LaPorta broke into the big leagues in 2009, played 52 games and stepped to the plate 198 times, with the following result: .254 average, .308 on-base percentage, .442 slugging percentage, seven homers, 13 doubles, 21 RBIs, 99 OPS+.

Chisenhall broke into the big leagues in 2011, played 66 games and stepped to the plate 223 times, with the following result: .255 average, .284 on-base percentage, .415 slugging percentage, seven homers, 13 doubles, 22 RBIs, 93 OPS+.

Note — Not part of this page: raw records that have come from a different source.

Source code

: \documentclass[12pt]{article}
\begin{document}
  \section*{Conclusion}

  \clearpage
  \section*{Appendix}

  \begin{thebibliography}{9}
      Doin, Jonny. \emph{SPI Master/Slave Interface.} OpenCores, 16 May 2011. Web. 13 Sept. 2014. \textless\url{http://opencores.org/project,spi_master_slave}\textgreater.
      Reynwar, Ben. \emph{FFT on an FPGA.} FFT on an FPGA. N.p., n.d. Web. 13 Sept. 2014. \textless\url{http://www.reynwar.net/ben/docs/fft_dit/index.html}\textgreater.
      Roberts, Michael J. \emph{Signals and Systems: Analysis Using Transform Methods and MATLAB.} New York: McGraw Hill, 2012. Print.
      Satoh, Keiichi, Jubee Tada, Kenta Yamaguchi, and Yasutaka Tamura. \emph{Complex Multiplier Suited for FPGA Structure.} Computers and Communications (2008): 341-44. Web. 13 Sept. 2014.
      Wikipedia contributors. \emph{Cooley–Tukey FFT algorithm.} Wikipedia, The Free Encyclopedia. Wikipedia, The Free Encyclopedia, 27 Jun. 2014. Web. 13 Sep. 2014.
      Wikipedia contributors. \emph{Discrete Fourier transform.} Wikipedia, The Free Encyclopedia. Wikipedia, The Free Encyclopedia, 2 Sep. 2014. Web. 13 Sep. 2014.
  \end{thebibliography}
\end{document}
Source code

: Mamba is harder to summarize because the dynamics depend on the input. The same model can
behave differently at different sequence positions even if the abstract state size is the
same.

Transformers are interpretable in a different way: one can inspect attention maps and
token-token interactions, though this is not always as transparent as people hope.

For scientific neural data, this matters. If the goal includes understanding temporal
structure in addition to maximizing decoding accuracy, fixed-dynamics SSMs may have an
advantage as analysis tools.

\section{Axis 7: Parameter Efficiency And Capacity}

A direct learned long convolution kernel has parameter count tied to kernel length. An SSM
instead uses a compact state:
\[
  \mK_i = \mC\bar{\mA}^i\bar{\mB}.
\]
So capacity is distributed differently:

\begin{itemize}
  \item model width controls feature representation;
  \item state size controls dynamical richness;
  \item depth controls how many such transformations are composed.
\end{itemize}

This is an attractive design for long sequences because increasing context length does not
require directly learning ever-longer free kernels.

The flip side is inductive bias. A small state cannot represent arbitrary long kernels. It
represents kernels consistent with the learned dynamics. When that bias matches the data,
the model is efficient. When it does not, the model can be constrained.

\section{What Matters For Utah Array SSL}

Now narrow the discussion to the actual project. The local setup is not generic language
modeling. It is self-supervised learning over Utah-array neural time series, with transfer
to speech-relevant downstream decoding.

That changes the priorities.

Looks pretty familiar, doesn’t it?

Here’s something the Indians hope doesn’t look familiar by the end of 2012: .221/.306/.362. That, of course, is LaPorta’s slash line from the 2010 season — a season in which he logged 110 games (mostly at first base, after the Branyan situation resolved itself with a midseason trade).

What, then, should we make of Tuesday’s announcement that “The Chiz Kid” is headed back to Columbus?

Well, two things…

1. The Indians, perhaps drawing from their experience with LaPorta, aren’t sold on Chisenhall as an everyday player at this stage.

2. Jack Hannahan is the new Russell Branyan. Sort of.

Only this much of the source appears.